**Input**

================================

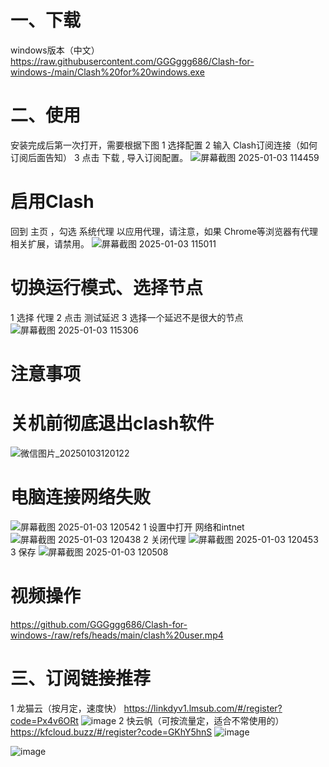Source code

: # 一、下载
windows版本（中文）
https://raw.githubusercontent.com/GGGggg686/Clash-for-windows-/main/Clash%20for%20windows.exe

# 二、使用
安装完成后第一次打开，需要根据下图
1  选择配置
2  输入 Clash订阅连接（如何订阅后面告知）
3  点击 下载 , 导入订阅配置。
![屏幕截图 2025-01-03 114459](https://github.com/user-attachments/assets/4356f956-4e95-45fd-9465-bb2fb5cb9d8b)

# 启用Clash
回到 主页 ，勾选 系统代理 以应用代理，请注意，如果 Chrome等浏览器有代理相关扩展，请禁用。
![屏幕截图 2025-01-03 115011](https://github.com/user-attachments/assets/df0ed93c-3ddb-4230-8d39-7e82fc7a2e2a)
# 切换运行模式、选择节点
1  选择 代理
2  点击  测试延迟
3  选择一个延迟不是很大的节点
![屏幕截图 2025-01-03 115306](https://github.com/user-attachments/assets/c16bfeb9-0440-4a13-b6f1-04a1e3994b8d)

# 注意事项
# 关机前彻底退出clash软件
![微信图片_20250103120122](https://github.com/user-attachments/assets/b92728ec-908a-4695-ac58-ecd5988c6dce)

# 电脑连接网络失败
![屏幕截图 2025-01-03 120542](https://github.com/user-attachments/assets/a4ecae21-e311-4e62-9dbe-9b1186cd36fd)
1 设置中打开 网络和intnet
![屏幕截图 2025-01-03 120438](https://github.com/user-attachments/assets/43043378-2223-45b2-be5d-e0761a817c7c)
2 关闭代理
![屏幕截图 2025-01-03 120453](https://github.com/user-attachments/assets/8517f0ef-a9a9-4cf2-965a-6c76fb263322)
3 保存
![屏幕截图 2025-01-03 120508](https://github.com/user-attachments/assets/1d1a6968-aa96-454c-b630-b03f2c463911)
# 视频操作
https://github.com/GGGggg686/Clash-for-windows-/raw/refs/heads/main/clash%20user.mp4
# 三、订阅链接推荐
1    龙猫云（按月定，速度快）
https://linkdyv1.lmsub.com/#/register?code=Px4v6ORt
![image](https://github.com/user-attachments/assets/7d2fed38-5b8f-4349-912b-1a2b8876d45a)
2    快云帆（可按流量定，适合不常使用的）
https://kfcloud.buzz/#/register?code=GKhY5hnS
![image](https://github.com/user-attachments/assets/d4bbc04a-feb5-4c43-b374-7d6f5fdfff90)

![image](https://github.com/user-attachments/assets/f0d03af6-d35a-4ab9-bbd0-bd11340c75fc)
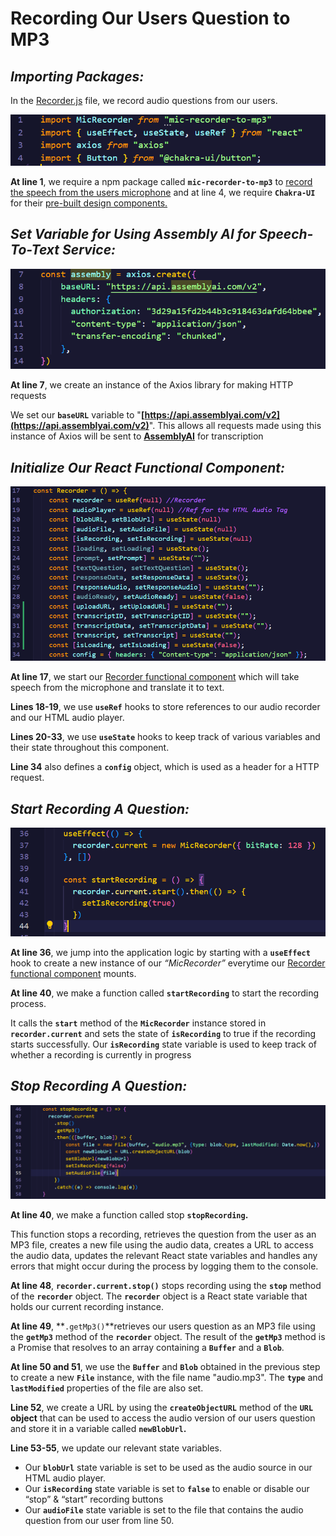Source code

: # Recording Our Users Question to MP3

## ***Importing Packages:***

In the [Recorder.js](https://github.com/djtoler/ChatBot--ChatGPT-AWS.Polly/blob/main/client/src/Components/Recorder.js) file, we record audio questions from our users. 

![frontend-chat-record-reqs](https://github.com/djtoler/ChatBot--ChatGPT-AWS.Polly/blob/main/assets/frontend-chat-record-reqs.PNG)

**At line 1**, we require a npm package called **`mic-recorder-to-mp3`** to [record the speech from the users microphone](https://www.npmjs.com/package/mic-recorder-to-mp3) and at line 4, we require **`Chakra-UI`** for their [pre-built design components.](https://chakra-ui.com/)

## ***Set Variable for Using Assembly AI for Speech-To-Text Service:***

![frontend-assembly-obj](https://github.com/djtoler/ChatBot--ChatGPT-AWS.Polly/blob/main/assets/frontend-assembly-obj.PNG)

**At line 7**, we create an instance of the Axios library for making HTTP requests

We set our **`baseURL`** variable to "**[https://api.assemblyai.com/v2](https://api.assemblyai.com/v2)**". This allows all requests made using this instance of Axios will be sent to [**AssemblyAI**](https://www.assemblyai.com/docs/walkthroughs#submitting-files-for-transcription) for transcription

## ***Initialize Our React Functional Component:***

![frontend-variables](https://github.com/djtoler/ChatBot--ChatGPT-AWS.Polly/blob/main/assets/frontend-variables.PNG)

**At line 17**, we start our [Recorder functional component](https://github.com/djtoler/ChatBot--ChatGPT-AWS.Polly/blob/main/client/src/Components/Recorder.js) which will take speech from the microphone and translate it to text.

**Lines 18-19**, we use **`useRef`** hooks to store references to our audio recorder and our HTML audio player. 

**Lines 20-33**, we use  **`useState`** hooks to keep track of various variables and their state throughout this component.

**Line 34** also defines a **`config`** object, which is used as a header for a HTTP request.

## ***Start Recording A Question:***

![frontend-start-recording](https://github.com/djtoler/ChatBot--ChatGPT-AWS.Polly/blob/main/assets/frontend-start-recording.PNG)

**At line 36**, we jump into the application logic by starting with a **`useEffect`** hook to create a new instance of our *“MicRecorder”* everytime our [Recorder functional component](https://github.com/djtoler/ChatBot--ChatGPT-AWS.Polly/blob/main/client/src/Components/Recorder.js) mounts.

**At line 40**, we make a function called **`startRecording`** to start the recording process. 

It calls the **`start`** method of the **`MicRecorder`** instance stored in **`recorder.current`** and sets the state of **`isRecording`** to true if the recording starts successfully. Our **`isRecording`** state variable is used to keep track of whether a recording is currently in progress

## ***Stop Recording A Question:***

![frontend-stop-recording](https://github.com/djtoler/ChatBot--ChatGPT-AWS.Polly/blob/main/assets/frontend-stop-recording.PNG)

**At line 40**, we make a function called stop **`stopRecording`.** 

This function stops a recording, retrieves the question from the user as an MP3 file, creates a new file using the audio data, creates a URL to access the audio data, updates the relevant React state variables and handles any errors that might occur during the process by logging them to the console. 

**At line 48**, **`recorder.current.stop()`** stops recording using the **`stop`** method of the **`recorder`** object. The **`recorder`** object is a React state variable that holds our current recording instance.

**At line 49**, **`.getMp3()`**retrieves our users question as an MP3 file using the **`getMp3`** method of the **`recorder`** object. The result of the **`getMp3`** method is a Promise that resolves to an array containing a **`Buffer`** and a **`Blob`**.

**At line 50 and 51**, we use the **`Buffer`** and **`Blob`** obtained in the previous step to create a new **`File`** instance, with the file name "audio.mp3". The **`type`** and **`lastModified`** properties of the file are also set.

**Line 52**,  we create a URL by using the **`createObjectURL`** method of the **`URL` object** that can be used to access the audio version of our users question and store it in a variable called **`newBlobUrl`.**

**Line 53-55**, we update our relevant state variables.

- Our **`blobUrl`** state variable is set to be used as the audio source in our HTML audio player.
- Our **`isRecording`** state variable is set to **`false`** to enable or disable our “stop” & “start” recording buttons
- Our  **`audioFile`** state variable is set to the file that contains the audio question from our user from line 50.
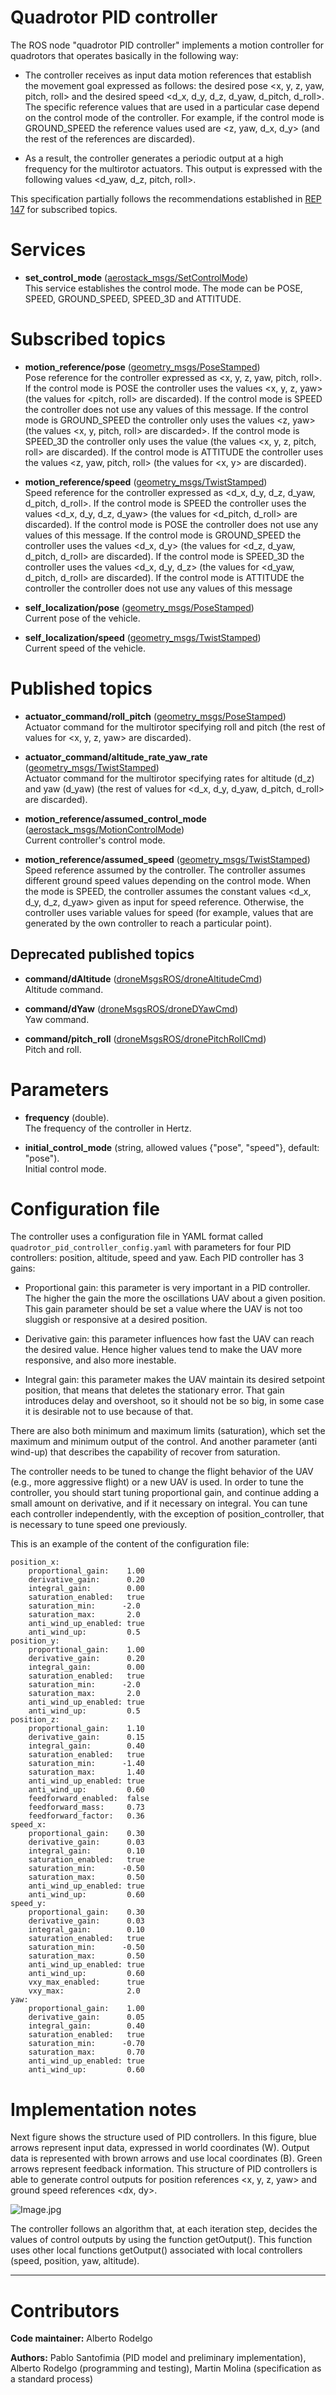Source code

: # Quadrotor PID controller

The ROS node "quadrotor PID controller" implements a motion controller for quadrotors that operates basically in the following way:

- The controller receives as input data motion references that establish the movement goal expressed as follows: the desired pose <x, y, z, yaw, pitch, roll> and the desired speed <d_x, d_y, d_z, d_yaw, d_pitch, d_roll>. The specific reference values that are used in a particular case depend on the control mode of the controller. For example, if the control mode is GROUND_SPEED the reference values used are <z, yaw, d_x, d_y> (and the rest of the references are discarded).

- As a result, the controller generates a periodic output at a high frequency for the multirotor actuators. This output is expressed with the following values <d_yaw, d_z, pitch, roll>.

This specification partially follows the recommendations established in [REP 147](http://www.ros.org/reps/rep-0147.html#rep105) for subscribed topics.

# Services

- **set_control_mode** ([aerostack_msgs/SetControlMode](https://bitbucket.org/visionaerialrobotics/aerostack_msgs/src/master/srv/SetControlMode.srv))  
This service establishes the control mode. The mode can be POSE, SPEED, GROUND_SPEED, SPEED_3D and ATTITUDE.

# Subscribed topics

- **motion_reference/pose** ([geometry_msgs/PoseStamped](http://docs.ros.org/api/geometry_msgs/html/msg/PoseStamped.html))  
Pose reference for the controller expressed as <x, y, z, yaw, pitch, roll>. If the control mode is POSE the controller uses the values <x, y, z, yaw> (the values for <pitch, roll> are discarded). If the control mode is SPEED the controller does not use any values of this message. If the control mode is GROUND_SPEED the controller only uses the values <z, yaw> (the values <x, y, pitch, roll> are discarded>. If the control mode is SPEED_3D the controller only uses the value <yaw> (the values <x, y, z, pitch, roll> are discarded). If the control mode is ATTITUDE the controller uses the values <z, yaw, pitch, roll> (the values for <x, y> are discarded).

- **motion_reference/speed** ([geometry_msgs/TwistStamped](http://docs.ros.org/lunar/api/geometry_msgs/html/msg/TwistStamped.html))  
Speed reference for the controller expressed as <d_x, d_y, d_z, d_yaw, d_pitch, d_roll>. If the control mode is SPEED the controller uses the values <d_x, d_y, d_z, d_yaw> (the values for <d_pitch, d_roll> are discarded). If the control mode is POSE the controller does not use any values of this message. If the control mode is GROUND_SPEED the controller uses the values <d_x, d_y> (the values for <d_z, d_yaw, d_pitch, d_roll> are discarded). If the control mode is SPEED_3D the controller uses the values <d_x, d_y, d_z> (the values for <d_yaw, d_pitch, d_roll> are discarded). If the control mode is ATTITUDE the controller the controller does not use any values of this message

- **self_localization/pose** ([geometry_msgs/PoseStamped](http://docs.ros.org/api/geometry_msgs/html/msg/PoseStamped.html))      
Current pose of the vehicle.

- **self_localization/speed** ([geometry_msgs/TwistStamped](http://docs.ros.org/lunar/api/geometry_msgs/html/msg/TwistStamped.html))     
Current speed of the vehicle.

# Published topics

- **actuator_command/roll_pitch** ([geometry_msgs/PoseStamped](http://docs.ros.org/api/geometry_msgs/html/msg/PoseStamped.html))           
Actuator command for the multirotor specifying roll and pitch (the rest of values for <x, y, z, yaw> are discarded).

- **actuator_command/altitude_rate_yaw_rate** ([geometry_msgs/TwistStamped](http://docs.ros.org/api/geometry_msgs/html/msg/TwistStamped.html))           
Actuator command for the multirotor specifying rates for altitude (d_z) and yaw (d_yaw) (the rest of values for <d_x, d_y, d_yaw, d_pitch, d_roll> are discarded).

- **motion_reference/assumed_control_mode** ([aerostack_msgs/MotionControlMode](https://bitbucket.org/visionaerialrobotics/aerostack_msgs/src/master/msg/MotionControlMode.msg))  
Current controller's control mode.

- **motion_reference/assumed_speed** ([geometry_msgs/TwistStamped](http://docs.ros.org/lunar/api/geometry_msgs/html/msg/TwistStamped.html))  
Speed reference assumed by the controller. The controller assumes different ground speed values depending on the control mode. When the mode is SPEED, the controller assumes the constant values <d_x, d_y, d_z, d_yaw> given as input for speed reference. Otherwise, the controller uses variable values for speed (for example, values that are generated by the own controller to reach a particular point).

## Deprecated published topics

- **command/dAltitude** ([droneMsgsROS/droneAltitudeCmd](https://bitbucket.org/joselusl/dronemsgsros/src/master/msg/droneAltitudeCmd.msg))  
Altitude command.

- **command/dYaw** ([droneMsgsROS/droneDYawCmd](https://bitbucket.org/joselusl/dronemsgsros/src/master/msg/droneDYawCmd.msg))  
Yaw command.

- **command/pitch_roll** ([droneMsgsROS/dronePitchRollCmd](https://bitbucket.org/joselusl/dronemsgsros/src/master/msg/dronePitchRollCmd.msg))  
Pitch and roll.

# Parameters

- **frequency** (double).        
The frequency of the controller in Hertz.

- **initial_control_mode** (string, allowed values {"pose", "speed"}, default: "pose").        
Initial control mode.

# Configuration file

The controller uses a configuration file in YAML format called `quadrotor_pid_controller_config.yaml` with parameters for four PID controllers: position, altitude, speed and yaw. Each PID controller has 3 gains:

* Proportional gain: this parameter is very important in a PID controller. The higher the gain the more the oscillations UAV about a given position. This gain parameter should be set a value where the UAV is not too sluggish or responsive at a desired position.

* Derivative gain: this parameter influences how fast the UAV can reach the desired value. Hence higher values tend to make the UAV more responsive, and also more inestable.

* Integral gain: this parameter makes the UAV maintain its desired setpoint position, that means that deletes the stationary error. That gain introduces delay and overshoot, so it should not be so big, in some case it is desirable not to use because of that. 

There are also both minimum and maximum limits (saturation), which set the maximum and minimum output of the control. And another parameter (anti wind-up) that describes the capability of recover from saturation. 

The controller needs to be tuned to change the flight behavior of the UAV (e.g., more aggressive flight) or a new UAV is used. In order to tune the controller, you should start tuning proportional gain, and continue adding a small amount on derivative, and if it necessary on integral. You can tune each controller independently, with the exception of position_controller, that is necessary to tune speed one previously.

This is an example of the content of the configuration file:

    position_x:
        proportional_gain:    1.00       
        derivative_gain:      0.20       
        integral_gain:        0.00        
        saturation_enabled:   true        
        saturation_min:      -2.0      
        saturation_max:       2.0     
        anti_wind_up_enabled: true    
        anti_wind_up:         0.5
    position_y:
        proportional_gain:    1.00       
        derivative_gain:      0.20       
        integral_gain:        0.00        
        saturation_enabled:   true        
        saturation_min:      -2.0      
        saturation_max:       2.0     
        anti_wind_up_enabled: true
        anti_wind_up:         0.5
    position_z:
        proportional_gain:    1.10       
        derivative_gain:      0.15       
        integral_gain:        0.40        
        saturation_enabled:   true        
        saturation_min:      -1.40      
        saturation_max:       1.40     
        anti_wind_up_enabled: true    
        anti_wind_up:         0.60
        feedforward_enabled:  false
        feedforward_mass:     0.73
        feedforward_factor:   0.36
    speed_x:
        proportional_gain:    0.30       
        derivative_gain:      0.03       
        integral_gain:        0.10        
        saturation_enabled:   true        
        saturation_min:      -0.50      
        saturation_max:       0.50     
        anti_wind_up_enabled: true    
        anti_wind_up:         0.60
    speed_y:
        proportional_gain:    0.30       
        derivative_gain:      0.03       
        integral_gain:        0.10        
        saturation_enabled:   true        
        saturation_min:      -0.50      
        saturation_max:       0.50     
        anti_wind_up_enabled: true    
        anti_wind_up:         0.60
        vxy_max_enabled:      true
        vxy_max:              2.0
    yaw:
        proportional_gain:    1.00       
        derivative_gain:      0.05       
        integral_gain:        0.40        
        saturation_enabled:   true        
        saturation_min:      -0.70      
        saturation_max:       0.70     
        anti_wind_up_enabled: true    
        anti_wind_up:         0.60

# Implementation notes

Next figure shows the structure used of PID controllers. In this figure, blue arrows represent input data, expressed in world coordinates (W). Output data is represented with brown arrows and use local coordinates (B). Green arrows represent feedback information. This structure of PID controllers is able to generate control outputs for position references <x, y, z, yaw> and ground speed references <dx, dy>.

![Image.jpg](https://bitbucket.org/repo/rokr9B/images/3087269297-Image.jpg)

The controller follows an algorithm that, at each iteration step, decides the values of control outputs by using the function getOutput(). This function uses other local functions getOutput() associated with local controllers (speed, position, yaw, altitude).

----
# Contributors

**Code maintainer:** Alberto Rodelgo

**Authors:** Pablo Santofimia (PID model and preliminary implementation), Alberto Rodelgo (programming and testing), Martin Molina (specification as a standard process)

================================

**Problem to solve**
Look above for the line holding "it to text." and the line holding "## ***Start Recording A Question:***". Retype both, and every line between them, word for word and nothing else.

**Response to the task**
**At line 17**, we start our [Recorder functional component](https://github.com/djtoler/ChatBot--ChatGPT-AWS.Polly/blob/main/client/src/Components/Recorder.js) which will take speech from the microphone and translate it to text.

**Lines 18-19**, we use **`useRef`** hooks to store references to our audio recorder and our HTML audio player. 

**Lines 20-33**, we use  **`useState`** hooks to keep track of various variables and their state throughout this component.

**Line 34** also defines a **`config`** object, which is used as a header for a HTTP request.

## ***Start Recording A Question:***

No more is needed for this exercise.